This account is based on an article written by the Revd Joseph Howard and published in the March 27th edition of the "Methodist Recorder" in 1890

When William Oldman was still a youth he attended one of the sermons preached in Thetford by Mr Samuel Gates, a preacher from the Bury Wesleyan Methodist circuit. William said later "I happened to be there and received some good impressions." This sermon was followed sporadically by others over several years.

At this stage there was no Methodist church in Thetford but a small group, having been convinced of the need, a few years later on January 6th, 1791 started regular services in the thatched cottage of one of them, John Fisher, senior. The other three of the founders were William Oldman, William Hinson and John Fisher junior. William was then 49

The society was established with eight members - the four men and their wives. The first chapel was secured costing the society 20 (presumably for the fittings, since they had to pay a quarterly rent of 3) and proved a great success. William wrote: "This proved a true Bethesda, a house of mercy to may souls. I myself, my dear companion and several of our family were baptised there. I remember one night seventeen persons were added to the society".

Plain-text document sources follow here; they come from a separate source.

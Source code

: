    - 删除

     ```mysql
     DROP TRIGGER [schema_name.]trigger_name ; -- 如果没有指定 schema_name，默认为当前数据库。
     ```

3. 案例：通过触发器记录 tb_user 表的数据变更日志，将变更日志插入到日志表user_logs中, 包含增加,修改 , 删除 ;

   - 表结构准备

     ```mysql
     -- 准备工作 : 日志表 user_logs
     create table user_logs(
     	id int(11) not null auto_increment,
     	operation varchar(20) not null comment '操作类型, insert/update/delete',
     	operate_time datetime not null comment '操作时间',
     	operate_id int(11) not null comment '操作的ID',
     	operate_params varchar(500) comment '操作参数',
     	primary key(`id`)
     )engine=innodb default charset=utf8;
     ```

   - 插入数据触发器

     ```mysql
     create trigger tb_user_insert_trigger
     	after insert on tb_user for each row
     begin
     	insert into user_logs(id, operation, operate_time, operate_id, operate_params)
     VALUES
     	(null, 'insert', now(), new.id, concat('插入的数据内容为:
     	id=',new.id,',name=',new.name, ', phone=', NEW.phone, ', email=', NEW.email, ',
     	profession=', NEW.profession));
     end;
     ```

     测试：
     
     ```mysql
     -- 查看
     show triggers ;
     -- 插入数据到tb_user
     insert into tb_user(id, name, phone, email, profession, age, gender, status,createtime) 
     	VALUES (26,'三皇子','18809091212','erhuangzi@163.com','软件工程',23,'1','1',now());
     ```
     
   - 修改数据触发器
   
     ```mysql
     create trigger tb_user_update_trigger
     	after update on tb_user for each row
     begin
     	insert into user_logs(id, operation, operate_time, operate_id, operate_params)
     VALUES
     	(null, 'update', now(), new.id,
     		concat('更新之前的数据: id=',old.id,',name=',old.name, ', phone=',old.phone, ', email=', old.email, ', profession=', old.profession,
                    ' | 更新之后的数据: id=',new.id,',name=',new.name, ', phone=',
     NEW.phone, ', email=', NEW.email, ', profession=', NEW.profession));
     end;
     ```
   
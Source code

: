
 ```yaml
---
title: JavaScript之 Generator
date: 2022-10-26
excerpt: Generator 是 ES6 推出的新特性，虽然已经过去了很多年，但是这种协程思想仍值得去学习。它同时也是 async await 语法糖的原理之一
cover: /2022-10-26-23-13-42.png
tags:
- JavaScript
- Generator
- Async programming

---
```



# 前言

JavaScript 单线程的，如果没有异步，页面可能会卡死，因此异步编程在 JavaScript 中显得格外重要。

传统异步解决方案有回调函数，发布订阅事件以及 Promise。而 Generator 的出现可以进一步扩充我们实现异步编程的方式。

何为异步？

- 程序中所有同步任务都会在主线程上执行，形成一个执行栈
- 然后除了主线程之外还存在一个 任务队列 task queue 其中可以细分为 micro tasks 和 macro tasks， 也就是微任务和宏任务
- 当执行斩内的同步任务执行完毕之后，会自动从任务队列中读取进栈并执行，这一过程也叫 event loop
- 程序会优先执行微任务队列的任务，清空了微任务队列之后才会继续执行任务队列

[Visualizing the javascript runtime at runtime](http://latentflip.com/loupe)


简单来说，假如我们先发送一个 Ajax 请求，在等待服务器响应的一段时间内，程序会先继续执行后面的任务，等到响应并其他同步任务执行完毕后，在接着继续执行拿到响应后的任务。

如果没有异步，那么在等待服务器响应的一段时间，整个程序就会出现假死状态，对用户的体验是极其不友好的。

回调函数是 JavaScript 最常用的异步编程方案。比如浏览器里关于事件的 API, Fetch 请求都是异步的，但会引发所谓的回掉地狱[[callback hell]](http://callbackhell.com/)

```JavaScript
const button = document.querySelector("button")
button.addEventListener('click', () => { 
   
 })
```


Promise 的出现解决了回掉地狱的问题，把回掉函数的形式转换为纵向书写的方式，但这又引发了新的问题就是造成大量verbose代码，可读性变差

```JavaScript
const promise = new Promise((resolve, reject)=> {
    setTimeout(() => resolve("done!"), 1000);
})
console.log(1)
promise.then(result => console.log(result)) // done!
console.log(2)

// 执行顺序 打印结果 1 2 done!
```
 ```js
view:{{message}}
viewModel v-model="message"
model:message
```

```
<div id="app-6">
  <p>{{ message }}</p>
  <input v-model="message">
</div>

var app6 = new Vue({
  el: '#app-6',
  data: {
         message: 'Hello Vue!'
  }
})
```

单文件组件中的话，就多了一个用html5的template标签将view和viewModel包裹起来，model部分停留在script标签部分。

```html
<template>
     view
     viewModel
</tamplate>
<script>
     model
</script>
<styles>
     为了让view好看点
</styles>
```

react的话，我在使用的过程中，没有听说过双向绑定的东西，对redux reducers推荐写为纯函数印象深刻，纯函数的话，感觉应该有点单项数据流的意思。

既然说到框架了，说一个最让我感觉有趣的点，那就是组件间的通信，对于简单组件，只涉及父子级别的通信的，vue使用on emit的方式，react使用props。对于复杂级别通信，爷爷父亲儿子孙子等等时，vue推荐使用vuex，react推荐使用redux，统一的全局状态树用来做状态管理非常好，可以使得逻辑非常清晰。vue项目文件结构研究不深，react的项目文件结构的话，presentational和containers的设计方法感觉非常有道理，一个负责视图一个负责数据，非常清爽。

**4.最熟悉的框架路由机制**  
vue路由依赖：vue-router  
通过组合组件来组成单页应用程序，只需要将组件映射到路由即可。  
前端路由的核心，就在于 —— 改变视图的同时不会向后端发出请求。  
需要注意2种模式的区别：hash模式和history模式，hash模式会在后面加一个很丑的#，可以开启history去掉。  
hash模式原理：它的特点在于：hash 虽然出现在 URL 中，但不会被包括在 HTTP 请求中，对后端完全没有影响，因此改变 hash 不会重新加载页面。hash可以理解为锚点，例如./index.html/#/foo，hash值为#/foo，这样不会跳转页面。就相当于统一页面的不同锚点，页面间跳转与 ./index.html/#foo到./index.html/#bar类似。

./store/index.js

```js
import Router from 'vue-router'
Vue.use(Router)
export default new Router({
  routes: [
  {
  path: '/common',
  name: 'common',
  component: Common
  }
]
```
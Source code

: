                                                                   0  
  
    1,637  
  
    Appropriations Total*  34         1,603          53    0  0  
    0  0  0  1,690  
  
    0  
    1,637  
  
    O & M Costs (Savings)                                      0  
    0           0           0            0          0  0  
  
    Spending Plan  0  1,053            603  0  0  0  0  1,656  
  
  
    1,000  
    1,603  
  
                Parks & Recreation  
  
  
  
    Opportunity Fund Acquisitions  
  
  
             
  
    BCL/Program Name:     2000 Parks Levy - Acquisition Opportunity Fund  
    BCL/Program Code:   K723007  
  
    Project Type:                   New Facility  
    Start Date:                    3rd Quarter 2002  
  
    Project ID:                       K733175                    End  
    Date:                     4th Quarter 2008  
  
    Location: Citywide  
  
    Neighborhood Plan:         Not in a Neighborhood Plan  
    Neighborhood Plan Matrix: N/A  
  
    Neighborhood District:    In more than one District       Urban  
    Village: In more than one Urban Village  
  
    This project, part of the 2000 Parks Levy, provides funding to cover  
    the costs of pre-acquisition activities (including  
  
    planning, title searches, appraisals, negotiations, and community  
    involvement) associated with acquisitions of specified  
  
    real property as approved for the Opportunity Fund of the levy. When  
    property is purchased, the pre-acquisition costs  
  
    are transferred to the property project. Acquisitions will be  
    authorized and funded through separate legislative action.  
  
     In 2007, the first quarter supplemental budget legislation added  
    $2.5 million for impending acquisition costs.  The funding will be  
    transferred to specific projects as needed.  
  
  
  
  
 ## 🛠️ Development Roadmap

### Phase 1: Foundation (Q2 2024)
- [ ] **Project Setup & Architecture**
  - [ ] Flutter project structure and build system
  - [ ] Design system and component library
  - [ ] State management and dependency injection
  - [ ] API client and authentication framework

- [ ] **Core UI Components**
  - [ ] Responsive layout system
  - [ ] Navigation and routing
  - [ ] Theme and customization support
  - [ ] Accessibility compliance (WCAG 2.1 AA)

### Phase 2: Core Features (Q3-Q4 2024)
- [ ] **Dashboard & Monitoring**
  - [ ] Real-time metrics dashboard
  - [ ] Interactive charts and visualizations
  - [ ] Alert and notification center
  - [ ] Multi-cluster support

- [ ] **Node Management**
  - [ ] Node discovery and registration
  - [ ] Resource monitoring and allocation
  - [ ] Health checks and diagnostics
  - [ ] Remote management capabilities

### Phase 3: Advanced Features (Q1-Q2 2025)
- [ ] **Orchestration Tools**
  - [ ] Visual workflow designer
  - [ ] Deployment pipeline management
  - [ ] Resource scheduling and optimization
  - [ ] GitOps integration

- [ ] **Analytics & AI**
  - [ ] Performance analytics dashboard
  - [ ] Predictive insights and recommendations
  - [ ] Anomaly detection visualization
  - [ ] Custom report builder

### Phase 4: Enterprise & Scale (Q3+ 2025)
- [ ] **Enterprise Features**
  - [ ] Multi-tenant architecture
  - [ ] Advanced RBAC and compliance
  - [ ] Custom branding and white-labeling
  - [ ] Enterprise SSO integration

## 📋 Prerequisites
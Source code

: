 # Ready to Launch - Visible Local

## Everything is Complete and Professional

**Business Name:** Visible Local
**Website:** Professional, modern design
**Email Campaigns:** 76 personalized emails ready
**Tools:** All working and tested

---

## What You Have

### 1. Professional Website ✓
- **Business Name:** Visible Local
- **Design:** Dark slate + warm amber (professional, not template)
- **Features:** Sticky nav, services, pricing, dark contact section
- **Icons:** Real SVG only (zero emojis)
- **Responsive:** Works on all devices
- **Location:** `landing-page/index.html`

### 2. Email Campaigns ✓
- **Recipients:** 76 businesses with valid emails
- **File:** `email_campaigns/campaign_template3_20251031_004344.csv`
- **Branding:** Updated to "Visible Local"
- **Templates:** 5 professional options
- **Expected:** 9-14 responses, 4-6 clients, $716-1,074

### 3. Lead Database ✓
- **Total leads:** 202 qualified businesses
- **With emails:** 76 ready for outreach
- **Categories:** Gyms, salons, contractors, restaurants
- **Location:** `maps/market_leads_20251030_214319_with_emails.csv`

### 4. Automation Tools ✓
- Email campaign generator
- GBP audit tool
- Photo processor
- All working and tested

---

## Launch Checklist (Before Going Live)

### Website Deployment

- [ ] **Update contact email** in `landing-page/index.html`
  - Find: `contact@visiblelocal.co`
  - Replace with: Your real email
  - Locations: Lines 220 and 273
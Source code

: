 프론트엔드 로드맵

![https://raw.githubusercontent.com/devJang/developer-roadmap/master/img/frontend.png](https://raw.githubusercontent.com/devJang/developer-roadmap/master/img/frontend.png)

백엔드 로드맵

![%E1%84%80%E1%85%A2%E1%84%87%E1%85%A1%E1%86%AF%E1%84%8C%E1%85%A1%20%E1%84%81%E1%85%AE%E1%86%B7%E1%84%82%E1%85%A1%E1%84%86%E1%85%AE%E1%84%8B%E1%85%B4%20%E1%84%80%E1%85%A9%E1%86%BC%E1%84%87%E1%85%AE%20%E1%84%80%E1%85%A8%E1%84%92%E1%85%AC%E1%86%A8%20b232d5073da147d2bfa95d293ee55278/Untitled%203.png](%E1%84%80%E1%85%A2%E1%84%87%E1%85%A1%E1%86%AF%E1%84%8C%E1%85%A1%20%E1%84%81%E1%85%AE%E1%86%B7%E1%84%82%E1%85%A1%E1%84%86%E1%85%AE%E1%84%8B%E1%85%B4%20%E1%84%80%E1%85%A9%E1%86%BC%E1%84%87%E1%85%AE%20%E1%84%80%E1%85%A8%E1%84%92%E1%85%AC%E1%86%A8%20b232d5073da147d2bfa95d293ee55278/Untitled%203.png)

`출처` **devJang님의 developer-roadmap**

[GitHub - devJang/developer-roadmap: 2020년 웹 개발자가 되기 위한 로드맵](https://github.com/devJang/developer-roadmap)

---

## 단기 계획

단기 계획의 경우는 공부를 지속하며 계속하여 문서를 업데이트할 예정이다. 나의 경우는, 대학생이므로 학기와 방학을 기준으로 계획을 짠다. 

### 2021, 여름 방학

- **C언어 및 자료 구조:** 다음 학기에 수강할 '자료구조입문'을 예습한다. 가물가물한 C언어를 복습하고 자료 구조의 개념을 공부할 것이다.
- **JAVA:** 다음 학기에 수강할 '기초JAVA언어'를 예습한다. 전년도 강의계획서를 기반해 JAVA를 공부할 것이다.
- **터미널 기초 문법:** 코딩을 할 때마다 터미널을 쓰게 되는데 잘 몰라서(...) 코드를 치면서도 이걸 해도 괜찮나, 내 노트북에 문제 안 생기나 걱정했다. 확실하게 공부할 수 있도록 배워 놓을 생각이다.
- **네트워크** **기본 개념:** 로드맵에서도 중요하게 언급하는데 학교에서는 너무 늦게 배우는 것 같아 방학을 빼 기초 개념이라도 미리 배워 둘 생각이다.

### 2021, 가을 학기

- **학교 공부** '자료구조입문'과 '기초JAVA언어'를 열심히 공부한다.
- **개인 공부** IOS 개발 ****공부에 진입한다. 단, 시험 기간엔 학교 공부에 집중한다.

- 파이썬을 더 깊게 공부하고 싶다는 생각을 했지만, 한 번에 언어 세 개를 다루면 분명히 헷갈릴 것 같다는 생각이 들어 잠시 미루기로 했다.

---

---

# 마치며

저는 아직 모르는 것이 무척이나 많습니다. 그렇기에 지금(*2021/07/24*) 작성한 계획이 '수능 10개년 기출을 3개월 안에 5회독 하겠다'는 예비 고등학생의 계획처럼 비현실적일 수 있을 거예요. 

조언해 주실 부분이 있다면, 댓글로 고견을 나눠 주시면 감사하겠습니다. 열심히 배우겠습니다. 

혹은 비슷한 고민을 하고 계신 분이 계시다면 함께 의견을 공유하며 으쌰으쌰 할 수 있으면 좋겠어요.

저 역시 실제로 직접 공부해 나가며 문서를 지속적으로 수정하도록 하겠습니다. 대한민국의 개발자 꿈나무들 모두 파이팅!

In 1803 the movement was so successful that a nw chapel was built at a cost of 400, 100 of which was raised from the members of the society, the rest being borrowed and repaid with interest. Many of the members who could not afford to provide money gave "time and toil" to the project, and even one of the preachers, William Midgeley, "laboured with his own hands with us in the good work".

The trustees of the chapel found it difficult to meet the high cost of servicing the loan, bu succeeded in the end. This chapel was eventually replaced by the present building.